Der EU-Krisengipfel: Vertragsmarathon ohne Ende
Irland und Tschechien haben sich auf dem Gipfel durchgesetzt: Die EU gibt sich keine Fristen für die Ratifizierung des Lissabon-Vertrags. Sarkozys Drohung eines Erweiterungsstopps ist damit verpufft.
![](https://taz.de/picture/386655/14/Sarkozy_01.jpg)
BRÜSSEL dpa Die europäischen Staats- und Regierungschefs verzichten auf ein neues Zieldatum für die Ratifizierung des EU-Reformvertrags von Lissabon. Das geht aus dem Entwurf der Gipfel- Schlussfolgerungen hervor. In dem Papier, das die Gipfelrunde am Freitag in Brüssel verabschieden sollte, heißt es zum weiteren Ablauf: "Der Europäische Rat war sich einig, dass mehr Zeit zur Analyse der Situation benötigt wird." Ein Datum wird nicht genannt.
Ursprünglich sollte der Vertrag zum Jahresbeginn 2009 in Kraft treten. Das Nein der Iren bei der Volksabstimmung vor einer Woche hat dieses Datum äußerst unwahrscheinlich gemacht. Am Donnerstag hatten verschiedene Gipfelteilnehmer betont, die Reform müsse "rechtzeitig" vor der Wahl zum Europäischen Parlament im Juni 2009 wirksam werden.
Die irische Regierung wird laut Gipfeldokument aktiv sowohl intern als auch mit den anderen Mitgliedstaaten beraten, "um einen Weg nach vorn vorzuschlagen". Beim nächsten EU-Gipfeltreffen im Oktober solle erneut über das Thema beraten werden.
Die Gipfelteilnehmer heben weiter hervor, dass der neue Vertrag wichtig sei, damit die erweiterte Union wirksamer und demokratischer funktionieren kann. 19 Länder hätten den Vertrag bereits angenommen und weitere setzten die Ratifizierung fort. Damit der Lissabonner Vertrag in Kraft treten kann, müssen ihn alle 27 EU-Staaten rechtskräftig ratifiziert haben.
Damit hat sich bei den zähen Beratungen in der Nacht zum Freitag offensichtlich die Position Irland und Tschechien gegen die des französischen Präsidenten Sarkozy durchgesetzt. Beide Länder wollten keine Fristen für die weitere Ratifizierung des Reformvertrages nennen.
Eine Veto-Drohung Sarkozys hatte deutlich gemacht, dass die Irland-Krise die Erweiterung der Union um neue Staaten akut gefährdet. "Ohne den Lissabon-Vertrag gibt es keine Erweiterung", sagte der Pariser Staatschef.
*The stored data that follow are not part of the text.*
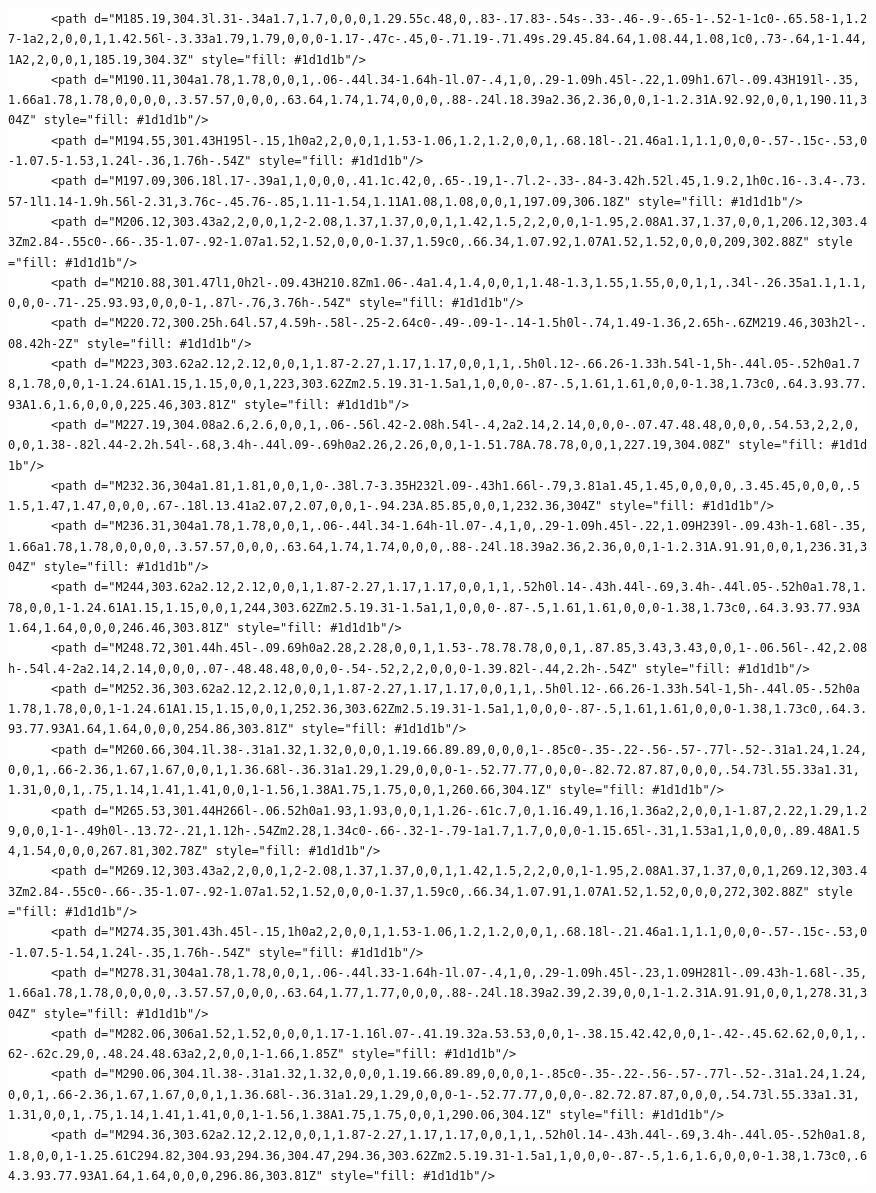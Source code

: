           <path d="M185.19,304.3l.31-.34a1.7,1.7,0,0,0,1.29.55c.48,0,.83-.17.83-.54s-.33-.46-.9-.65-1-.52-1-1c0-.65.58-1,1.27-1a2,2,0,0,1,1.42.56l-.3.33a1.79,1.79,0,0,0-1.17-.47c-.45,0-.71.19-.71.49s.29.45.84.64,1.08.44,1.08,1c0,.73-.64,1-1.44,1A2,2,0,0,1,185.19,304.3Z" style="fill: #1d1d1b"/>
          <path d="M190.11,304a1.78,1.78,0,0,1,.06-.44l.34-1.64h-1l.07-.4,1,0,.29-1.09h.45l-.22,1.09h1.67l-.09.43H191l-.35,1.66a1.78,1.78,0,0,0,0,.3.57.57,0,0,0,.63.64,1.74,1.74,0,0,0,.88-.24l.18.39a2.36,2.36,0,0,1-1.2.31A.92.92,0,0,1,190.11,304Z" style="fill: #1d1d1b"/>
          <path d="M194.55,301.43H195l-.15,1h0a2,2,0,0,1,1.53-1.06,1.2,1.2,0,0,1,.68.18l-.21.46a1.1,1.1,0,0,0-.57-.15c-.53,0-1.07.5-1.53,1.24l-.36,1.76h-.54Z" style="fill: #1d1d1b"/>
          <path d="M197.09,306.18l.17-.39a1,1,0,0,0,.41.1c.42,0,.65-.19,1-.7l.2-.33-.84-3.42h.52l.45,1.9.2,1h0c.16-.3.4-.73.57-1l1.14-1.9h.56l-2.31,3.76c-.45.76-.85,1.11-1.54,1.11A1.08,1.08,0,0,1,197.09,306.18Z" style="fill: #1d1d1b"/>
          <path d="M206.12,303.43a2,2,0,0,1,2-2.08,1.37,1.37,0,0,1,1.42,1.5,2,2,0,0,1-1.95,2.08A1.37,1.37,0,0,1,206.12,303.43Zm2.84-.55c0-.66-.35-1.07-.92-1.07a1.52,1.52,0,0,0-1.37,1.59c0,.66.34,1.07.92,1.07A1.52,1.52,0,0,0,209,302.88Z" style="fill: #1d1d1b"/>
          <path d="M210.88,301.47l1,0h2l-.09.43H210.8Zm1.06-.4a1.4,1.4,0,0,1,1.48-1.3,1.55,1.55,0,0,1,1,.34l-.26.35a1.1,1.1,0,0,0-.71-.25.93.93,0,0,0-1,.87l-.76,3.76h-.54Z" style="fill: #1d1d1b"/>
          <path d="M220.72,300.25h.64l.57,4.59h-.58l-.25-2.64c0-.49-.09-1-.14-1.5h0l-.74,1.49-1.36,2.65h-.6ZM219.46,303h2l-.08.42h-2Z" style="fill: #1d1d1b"/>
          <path d="M223,303.62a2.12,2.12,0,0,1,1.87-2.27,1.17,1.17,0,0,1,1,.5h0l.12-.66.26-1.33h.54l-1,5h-.44l.05-.52h0a1.78,1.78,0,0,1-1.24.61A1.15,1.15,0,0,1,223,303.62Zm2.5.19.31-1.5a1,1,0,0,0-.87-.5,1.61,1.61,0,0,0-1.38,1.73c0,.64.3.93.77.93A1.6,1.6,0,0,0,225.46,303.81Z" style="fill: #1d1d1b"/>
          <path d="M227.19,304.08a2.6,2.6,0,0,1,.06-.56l.42-2.08h.54l-.4,2a2.14,2.14,0,0,0-.07.47.48.48,0,0,0,.54.53,2,2,0,0,0,1.38-.82l.44-2.2h.54l-.68,3.4h-.44l.09-.69h0a2.26,2.26,0,0,1-1.51.78A.78.78,0,0,1,227.19,304.08Z" style="fill: #1d1d1b"/>
          <path d="M232.36,304a1.81,1.81,0,0,1,0-.38l.7-3.35H232l.09-.43h1.66l-.79,3.81a1.45,1.45,0,0,0,0,.3.45.45,0,0,0,.51.5,1.47,1.47,0,0,0,.67-.18l.13.41a2.07,2.07,0,0,1-.94.23A.85.85,0,0,1,232.36,304Z" style="fill: #1d1d1b"/>
          <path d="M236.31,304a1.78,1.78,0,0,1,.06-.44l.34-1.64h-1l.07-.4,1,0,.29-1.09h.45l-.22,1.09H239l-.09.43h-1.68l-.35,1.66a1.78,1.78,0,0,0,0,.3.57.57,0,0,0,.63.64,1.74,1.74,0,0,0,.88-.24l.18.39a2.36,2.36,0,0,1-1.2.31A.91.91,0,0,1,236.31,304Z" style="fill: #1d1d1b"/>
          <path d="M244,303.62a2.12,2.12,0,0,1,1.87-2.27,1.17,1.17,0,0,1,1,.52h0l.14-.43h.44l-.69,3.4h-.44l.05-.52h0a1.78,1.78,0,0,1-1.24.61A1.15,1.15,0,0,1,244,303.62Zm2.5.19.31-1.5a1,1,0,0,0-.87-.5,1.61,1.61,0,0,0-1.38,1.73c0,.64.3.93.77.93A1.64,1.64,0,0,0,246.46,303.81Z" style="fill: #1d1d1b"/>
          <path d="M248.72,301.44h.45l-.09.69h0a2.28,2.28,0,0,1,1.53-.78.78.78,0,0,1,.87.85,3.43,3.43,0,0,1-.06.56l-.42,2.08h-.54l.4-2a2.14,2.14,0,0,0,.07-.48.48.48,0,0,0-.54-.52,2,2,0,0,0-1.39.82l-.44,2.2h-.54Z" style="fill: #1d1d1b"/>
          <path d="M252.36,303.62a2.12,2.12,0,0,1,1.87-2.27,1.17,1.17,0,0,1,1,.5h0l.12-.66.26-1.33h.54l-1,5h-.44l.05-.52h0a1.78,1.78,0,0,1-1.24.61A1.15,1.15,0,0,1,252.36,303.62Zm2.5.19.31-1.5a1,1,0,0,0-.87-.5,1.61,1.61,0,0,0-1.38,1.73c0,.64.3.93.77.93A1.64,1.64,0,0,0,254.86,303.81Z" style="fill: #1d1d1b"/>
          <path d="M260.66,304.1l.38-.31a1.32,1.32,0,0,0,1.19.66.89.89,0,0,0,1-.85c0-.35-.22-.56-.57-.77l-.52-.31a1.24,1.24,0,0,1,.66-2.36,1.67,1.67,0,0,1,1.36.68l-.36.31a1.29,1.29,0,0,0-1-.52.77.77,0,0,0-.82.72.87.87,0,0,0,.54.73l.55.33a1.31,1.31,0,0,1,.75,1.14,1.41,1.41,0,0,1-1.56,1.38A1.75,1.75,0,0,1,260.66,304.1Z" style="fill: #1d1d1b"/>
          <path d="M265.53,301.44H266l-.06.52h0a1.93,1.93,0,0,1,1.26-.61c.7,0,1.16.49,1.16,1.36a2,2,0,0,1-1.87,2.22,1.29,1.29,0,0,1-1-.49h0l-.13.72-.21,1.12h-.54Zm2.28,1.34c0-.66-.32-1-.79-1a1.7,1.7,0,0,0-1.15.65l-.31,1.53a1,1,0,0,0,.89.48A1.54,1.54,0,0,0,267.81,302.78Z" style="fill: #1d1d1b"/>
          <path d="M269.12,303.43a2,2,0,0,1,2-2.08,1.37,1.37,0,0,1,1.42,1.5,2,2,0,0,1-1.95,2.08A1.37,1.37,0,0,1,269.12,303.43Zm2.84-.55c0-.66-.35-1.07-.92-1.07a1.52,1.52,0,0,0-1.37,1.59c0,.66.34,1.07.91,1.07A1.52,1.52,0,0,0,272,302.88Z" style="fill: #1d1d1b"/>
          <path d="M274.35,301.43h.45l-.15,1h0a2,2,0,0,1,1.53-1.06,1.2,1.2,0,0,1,.68.18l-.21.46a1.1,1.1,0,0,0-.57-.15c-.53,0-1.07.5-1.54,1.24l-.35,1.76h-.54Z" style="fill: #1d1d1b"/>
          <path d="M278.31,304a1.78,1.78,0,0,1,.06-.44l.33-1.64h-1l.07-.4,1,0,.29-1.09h.45l-.23,1.09H281l-.09.43h-1.68l-.35,1.66a1.78,1.78,0,0,0,0,.3.57.57,0,0,0,.63.64,1.77,1.77,0,0,0,.88-.24l.18.39a2.39,2.39,0,0,1-1.2.31A.91.91,0,0,1,278.31,304Z" style="fill: #1d1d1b"/>
          <path d="M282.06,306a1.52,1.52,0,0,0,1.17-1.16l.07-.41.19.32a.53.53,0,0,1-.38.15.42.42,0,0,1-.42-.45.62.62,0,0,1,.62-.62c.29,0,.48.24.48.63a2,2,0,0,1-1.66,1.85Z" style="fill: #1d1d1b"/>
          <path d="M290.06,304.1l.38-.31a1.32,1.32,0,0,0,1.19.66.89.89,0,0,0,1-.85c0-.35-.22-.56-.57-.77l-.52-.31a1.24,1.24,0,0,1,.66-2.36,1.67,1.67,0,0,1,1.36.68l-.36.31a1.29,1.29,0,0,0-1-.52.77.77,0,0,0-.82.72.87.87,0,0,0,.54.73l.55.33a1.31,1.31,0,0,1,.75,1.14,1.41,1.41,0,0,1-1.56,1.38A1.75,1.75,0,0,1,290.06,304.1Z" style="fill: #1d1d1b"/>
          <path d="M294.36,303.62a2.12,2.12,0,0,1,1.87-2.27,1.17,1.17,0,0,1,1,.52h0l.14-.43h.44l-.69,3.4h-.44l.05-.52h0a1.8,1.8,0,0,1-1.25.61C294.82,304.93,294.36,304.47,294.36,303.62Zm2.5.19.31-1.5a1,1,0,0,0-.87-.5,1.6,1.6,0,0,0-1.38,1.73c0,.64.3.93.77.93A1.64,1.64,0,0,0,296.86,303.81Z" style="fill: #1d1d1b"/>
Seine Ankündigung betreffe auch Kroatien. Dessen Beitrittsverhandlungen sind schon weit fortgeschritten, Zagreb strebt einen Beitritt bis Herbst 2009 an. Sarkozy kündigte an, dass er nach der im Juli beginnenden französischen EU-Ratspräsidentschaft nach Irland reisen und dort mit der Regierung sprechen will.
Der Gipfel endet mit einer Debatte der Regierungschefs über die gestiegenen Ölpreise. Es sollen Lösungen gefunden werden, wie die Bürger angesichts dramatisch gestiegener Lebensmittel- und Energiepreise entlastet werden können. Dabei konnte Sarkozy mit seinem umstrittenen Vorschlag punkten, die Mehrwertsteuer auf Heizöl und Sprit zu deckeln. Nicht alle EU-Staaten, vor allem im Norden Europas, billigen jedoch diesen Vorstoß. EU-Kommissionspräsident José Manuel Barroso sicherte zu, alle Möglichkeiten im Kampf gegen die hohen Ölpreise bis zum Oktober prüfen zu wollen. Dazu gehöre auch der französische Vorschlag.